Under Stay-at-Home Orders, Alum Launches a Bakery from His Apartment

Stay-at-home orders have given some people time to start a new hobby or two. For David Ayala-Alfonso (MA 2015) and his girlfriend Andrea Ferrero, they started a brand new business. After buying a toaster oven for $42 on store credit, artists Ayala-Alfonso and Ferrero began baking from their Mexico City apartment. They soon realized they might be good enough to join Mexico City's blossoming culture of "ghost kitchens": food crafted exclusively for delivery from people's homes. And the community agreed. Thanks to popularity driven by their Instagram page, Cuarentena Baking (Quarantine Baking) upgraded to a bigger apartment—with a real oven—to expand their gooey confectionery menu to brownies, doughnuts, babkas, cakes, and sourdough bread.
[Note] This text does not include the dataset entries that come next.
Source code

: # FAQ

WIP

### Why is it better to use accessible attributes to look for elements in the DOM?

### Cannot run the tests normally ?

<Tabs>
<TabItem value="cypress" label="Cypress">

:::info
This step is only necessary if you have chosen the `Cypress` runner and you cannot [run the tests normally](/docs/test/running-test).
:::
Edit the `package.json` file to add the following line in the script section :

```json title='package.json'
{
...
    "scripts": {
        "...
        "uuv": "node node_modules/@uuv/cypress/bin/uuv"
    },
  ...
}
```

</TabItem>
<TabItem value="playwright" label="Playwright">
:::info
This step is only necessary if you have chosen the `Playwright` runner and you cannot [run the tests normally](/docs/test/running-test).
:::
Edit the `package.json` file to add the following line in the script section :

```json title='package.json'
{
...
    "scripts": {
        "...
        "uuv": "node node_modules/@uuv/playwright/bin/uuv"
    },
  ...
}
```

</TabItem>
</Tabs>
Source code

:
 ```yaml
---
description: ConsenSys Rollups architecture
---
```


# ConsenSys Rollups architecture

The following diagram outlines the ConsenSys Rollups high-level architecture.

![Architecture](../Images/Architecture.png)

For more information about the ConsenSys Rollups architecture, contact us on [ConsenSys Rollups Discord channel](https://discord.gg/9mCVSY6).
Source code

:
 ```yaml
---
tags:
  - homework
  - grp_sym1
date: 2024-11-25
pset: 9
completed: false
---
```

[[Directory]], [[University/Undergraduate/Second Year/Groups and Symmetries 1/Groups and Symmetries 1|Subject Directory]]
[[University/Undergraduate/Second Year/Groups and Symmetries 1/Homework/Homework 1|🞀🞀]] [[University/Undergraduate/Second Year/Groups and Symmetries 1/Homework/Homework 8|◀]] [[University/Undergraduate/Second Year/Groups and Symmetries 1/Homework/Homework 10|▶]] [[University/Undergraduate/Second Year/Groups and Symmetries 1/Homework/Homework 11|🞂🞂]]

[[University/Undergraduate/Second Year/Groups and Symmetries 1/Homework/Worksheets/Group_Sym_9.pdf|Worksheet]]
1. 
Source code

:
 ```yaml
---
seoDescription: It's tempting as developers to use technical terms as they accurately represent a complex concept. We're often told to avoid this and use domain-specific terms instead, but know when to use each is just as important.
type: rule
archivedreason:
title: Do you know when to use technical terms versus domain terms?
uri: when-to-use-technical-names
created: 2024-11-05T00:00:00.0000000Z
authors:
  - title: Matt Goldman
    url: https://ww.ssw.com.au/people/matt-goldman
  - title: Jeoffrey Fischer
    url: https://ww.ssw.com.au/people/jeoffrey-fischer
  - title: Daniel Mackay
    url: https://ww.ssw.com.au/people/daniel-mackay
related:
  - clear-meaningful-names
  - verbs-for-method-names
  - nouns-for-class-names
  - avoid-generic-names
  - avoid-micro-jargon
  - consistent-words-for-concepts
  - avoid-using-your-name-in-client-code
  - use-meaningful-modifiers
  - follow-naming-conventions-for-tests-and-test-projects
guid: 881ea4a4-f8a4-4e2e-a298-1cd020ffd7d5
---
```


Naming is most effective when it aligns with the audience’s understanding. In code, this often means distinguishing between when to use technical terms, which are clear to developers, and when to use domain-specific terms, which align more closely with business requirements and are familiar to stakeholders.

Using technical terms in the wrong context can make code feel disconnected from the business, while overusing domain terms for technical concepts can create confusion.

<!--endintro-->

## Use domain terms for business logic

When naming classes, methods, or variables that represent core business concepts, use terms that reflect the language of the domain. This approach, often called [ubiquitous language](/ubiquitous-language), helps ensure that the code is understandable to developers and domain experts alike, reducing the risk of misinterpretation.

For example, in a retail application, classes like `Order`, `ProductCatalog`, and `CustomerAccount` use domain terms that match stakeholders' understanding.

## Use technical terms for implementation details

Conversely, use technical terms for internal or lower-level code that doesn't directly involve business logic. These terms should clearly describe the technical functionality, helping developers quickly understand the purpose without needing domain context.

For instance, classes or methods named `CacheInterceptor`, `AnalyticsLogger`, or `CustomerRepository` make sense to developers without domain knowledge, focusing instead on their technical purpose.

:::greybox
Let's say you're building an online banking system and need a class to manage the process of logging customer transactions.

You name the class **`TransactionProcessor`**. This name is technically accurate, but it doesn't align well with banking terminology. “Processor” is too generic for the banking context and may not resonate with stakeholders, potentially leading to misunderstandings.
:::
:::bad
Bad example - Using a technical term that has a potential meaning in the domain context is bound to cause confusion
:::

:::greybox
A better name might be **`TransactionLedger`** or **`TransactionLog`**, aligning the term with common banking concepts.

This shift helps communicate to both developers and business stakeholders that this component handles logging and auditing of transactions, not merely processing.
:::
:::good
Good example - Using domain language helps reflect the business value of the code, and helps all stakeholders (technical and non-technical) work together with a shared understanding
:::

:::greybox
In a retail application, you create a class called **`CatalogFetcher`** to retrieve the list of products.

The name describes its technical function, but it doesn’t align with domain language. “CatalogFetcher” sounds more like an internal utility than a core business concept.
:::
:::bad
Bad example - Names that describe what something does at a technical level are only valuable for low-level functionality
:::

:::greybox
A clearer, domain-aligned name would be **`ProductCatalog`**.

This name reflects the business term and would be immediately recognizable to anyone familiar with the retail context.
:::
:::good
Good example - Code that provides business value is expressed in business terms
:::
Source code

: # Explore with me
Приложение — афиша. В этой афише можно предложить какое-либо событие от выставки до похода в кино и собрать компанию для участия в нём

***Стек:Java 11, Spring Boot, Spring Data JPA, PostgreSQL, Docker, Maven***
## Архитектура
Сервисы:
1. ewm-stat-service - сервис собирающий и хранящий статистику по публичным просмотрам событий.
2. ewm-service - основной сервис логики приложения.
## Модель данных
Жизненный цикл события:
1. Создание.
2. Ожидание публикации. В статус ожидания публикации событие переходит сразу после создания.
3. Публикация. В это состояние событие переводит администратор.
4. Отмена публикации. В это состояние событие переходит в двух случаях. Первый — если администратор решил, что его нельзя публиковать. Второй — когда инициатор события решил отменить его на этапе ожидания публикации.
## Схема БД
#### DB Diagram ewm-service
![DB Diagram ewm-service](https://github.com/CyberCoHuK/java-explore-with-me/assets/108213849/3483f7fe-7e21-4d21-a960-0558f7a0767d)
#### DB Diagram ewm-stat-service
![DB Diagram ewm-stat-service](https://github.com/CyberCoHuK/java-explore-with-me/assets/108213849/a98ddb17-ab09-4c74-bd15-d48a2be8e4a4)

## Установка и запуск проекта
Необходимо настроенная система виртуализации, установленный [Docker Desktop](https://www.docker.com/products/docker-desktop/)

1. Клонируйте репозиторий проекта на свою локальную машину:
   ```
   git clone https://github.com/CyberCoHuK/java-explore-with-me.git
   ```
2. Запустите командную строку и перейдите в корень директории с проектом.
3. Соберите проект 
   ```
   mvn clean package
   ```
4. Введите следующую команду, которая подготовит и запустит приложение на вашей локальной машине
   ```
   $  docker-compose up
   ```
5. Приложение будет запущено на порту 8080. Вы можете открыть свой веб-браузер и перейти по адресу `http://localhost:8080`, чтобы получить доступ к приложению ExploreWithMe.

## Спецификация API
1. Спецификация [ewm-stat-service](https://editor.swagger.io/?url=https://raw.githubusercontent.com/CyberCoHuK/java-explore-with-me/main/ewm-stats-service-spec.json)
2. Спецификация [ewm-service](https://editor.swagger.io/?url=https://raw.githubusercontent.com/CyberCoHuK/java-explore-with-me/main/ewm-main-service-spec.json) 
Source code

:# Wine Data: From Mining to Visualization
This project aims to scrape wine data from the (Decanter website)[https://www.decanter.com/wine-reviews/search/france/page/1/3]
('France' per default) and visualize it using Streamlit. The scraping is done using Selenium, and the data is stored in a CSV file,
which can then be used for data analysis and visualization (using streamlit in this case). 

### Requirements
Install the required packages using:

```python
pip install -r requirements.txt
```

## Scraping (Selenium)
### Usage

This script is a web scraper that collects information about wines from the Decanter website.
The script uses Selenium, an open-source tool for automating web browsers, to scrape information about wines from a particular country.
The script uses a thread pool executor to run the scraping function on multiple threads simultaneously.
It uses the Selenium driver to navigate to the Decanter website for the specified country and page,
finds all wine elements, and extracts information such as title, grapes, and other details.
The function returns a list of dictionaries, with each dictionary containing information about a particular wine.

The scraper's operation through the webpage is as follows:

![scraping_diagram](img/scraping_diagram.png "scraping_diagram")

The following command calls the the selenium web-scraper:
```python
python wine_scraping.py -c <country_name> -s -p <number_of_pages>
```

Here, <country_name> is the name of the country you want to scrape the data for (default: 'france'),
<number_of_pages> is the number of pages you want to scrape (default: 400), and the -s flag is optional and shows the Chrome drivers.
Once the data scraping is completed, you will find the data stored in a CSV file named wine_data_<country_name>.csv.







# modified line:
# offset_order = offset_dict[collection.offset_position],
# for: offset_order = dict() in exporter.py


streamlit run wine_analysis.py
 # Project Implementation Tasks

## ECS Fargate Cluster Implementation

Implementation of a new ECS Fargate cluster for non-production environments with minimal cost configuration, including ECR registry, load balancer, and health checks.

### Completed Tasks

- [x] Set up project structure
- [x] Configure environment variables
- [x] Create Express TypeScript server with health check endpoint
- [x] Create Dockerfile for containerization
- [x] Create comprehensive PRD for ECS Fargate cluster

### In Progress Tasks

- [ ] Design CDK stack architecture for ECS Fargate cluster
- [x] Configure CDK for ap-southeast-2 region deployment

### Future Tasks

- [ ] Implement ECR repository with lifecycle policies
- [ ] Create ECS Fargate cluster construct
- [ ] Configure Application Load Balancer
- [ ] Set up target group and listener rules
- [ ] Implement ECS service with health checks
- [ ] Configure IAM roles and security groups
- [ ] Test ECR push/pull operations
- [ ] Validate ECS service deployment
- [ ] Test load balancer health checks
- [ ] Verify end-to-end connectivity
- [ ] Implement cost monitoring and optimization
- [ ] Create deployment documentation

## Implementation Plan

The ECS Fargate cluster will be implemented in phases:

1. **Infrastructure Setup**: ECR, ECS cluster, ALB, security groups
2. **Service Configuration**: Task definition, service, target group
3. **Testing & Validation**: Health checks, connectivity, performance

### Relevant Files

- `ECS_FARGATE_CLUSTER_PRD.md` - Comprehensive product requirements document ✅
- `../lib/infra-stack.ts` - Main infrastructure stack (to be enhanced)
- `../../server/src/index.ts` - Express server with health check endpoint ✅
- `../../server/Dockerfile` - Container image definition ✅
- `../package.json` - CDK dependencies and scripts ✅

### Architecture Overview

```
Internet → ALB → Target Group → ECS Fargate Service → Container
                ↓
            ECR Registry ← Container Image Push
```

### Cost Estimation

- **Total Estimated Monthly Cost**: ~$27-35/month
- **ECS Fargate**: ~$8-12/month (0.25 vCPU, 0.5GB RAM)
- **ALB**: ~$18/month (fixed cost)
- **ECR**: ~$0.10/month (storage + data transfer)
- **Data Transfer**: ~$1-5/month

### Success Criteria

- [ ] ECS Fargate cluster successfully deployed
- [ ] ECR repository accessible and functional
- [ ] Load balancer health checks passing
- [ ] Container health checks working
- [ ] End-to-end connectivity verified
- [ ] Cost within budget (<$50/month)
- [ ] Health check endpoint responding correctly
Their entrepreneurship has not been without some growing pains. Ayala-Alfonso is a curator and Ferrero is a sculptor, so spending days filling hundreds of food orders, stocking enough ingredients, and researching "why is my cake falling down" on YouTube was not always in their career trajectory. They're getting better, though. And best of all, they're forming their own network of dessert lovers. “You’re already interacting on social media more because of quarantine, so people actually talk to us,” Ayala-Alfonso said in an article for the New York Times. “Our account is a support line.”